» **Brief**
Check every line of the data for the string "attributes" and copy the ones that have it.

______________________________

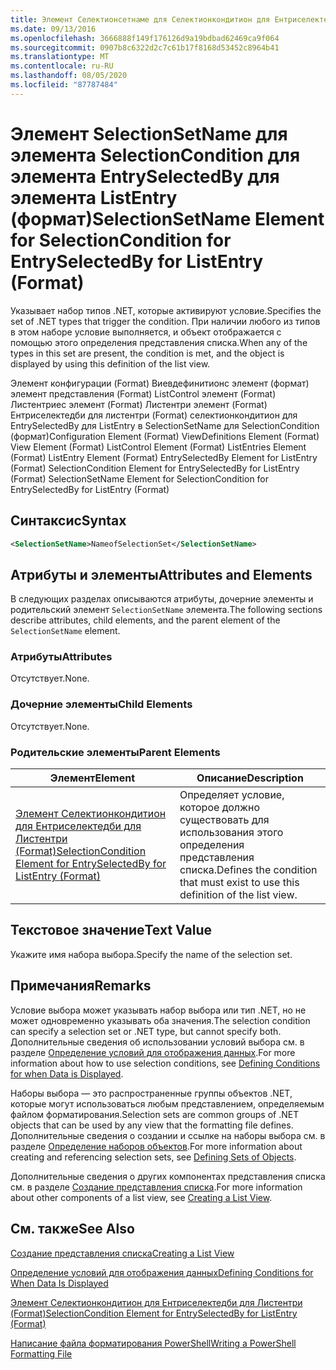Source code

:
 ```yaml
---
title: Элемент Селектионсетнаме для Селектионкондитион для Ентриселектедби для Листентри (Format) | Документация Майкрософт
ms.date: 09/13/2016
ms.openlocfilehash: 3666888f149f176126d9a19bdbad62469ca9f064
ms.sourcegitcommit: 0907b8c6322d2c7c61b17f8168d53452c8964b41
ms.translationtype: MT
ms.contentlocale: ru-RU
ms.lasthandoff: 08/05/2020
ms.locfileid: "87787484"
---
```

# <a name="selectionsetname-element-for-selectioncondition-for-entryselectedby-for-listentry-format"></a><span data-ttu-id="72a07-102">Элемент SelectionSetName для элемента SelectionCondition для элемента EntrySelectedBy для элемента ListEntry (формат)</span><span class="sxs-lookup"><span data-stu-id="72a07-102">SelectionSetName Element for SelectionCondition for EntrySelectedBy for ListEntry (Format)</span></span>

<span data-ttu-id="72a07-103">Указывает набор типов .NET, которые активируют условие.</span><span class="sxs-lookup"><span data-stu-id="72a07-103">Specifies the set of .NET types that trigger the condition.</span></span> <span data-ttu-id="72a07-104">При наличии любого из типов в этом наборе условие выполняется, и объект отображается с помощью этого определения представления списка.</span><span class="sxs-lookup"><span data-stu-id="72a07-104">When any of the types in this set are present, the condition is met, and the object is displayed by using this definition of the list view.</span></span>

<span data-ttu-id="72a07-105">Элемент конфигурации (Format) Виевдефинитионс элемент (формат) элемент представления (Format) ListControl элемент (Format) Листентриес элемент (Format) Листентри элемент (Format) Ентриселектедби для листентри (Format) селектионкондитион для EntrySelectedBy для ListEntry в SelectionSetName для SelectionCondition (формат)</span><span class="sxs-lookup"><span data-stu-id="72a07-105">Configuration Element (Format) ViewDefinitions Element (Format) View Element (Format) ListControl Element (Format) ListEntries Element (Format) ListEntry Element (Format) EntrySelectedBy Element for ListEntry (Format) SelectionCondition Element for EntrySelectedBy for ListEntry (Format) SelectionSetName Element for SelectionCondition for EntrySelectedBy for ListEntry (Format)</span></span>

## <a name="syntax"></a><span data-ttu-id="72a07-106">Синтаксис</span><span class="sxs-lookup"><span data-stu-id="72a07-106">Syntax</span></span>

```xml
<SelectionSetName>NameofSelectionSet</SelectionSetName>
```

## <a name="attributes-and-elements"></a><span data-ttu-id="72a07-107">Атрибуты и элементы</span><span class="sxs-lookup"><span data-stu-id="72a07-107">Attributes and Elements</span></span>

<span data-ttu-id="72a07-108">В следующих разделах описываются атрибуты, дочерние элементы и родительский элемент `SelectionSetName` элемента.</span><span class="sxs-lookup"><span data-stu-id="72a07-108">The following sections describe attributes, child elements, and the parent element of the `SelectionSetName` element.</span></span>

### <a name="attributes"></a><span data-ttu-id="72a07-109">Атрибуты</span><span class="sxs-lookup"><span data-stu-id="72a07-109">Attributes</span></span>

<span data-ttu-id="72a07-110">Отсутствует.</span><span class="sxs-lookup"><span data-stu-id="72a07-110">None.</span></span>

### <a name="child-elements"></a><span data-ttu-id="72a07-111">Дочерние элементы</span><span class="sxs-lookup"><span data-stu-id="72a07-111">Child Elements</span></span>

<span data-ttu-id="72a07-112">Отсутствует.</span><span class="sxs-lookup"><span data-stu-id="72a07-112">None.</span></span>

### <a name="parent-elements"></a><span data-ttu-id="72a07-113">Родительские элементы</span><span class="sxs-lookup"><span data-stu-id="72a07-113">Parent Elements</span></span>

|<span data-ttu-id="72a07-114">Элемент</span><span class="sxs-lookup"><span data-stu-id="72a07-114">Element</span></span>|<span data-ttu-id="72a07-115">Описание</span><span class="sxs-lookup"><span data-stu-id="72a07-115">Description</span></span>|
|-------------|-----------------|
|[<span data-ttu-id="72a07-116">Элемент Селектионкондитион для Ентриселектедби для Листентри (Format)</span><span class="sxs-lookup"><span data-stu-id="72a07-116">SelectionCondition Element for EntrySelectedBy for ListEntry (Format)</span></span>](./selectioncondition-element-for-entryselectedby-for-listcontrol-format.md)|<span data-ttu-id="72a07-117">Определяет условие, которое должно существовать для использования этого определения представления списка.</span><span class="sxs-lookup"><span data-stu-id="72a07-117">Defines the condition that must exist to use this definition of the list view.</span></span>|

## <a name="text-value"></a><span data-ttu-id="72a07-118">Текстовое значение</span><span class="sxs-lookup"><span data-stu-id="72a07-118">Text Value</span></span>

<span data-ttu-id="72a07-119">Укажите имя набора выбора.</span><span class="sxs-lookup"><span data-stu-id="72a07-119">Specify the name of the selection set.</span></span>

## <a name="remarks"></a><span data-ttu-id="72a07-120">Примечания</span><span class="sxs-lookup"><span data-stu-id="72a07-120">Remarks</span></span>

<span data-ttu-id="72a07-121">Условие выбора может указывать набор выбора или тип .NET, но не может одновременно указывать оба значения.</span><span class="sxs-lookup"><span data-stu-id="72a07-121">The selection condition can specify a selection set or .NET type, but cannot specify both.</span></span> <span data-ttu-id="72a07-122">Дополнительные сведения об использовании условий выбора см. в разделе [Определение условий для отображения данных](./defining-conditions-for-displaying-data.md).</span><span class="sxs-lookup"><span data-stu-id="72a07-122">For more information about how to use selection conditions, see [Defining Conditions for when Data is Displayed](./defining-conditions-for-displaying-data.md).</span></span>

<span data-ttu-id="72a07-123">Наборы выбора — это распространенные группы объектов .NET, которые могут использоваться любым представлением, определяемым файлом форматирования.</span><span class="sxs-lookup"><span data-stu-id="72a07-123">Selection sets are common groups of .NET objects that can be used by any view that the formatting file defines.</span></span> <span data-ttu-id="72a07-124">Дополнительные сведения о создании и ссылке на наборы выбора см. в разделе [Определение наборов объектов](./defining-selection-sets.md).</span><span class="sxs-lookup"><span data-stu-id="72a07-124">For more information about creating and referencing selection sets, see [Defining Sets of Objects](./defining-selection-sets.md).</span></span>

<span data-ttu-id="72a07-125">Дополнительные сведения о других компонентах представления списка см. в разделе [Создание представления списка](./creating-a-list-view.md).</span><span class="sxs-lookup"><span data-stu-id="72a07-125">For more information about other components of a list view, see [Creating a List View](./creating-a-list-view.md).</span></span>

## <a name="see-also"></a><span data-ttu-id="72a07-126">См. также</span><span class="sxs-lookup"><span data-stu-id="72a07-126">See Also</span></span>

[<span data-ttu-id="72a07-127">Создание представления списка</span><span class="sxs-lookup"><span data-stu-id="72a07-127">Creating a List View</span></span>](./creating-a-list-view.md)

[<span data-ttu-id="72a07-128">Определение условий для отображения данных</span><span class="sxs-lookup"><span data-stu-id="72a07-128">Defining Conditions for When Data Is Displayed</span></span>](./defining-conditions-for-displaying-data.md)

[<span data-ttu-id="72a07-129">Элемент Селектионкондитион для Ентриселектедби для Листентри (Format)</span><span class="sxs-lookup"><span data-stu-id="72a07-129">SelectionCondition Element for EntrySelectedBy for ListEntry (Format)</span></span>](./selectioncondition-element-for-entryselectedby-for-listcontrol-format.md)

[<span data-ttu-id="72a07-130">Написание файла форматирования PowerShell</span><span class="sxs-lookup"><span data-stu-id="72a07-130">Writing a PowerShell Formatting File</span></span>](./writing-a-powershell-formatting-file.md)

______________________________

» **Task output**
## <a name="attributes-and-elements"></a><span data-ttu-id="72a07-107">Атрибуты и элементы</span><span class="sxs-lookup"><span data-stu-id="72a07-107">Attributes and Elements</span></span>
<span data-ttu-id="72a07-108">В следующих разделах описываются атрибуты, дочерние элементы и родительский элемент `SelectionSetName` элемента.</span><span class="sxs-lookup"><span data-stu-id="72a07-108">The following sections describe attributes, child elements, and the parent element of the `SelectionSetName` element.</span></span>
### <a name="attributes"></a><span data-ttu-id="72a07-109">Атрибуты</span><span class="sxs-lookup"><span data-stu-id="72a07-109">Attributes</span></span>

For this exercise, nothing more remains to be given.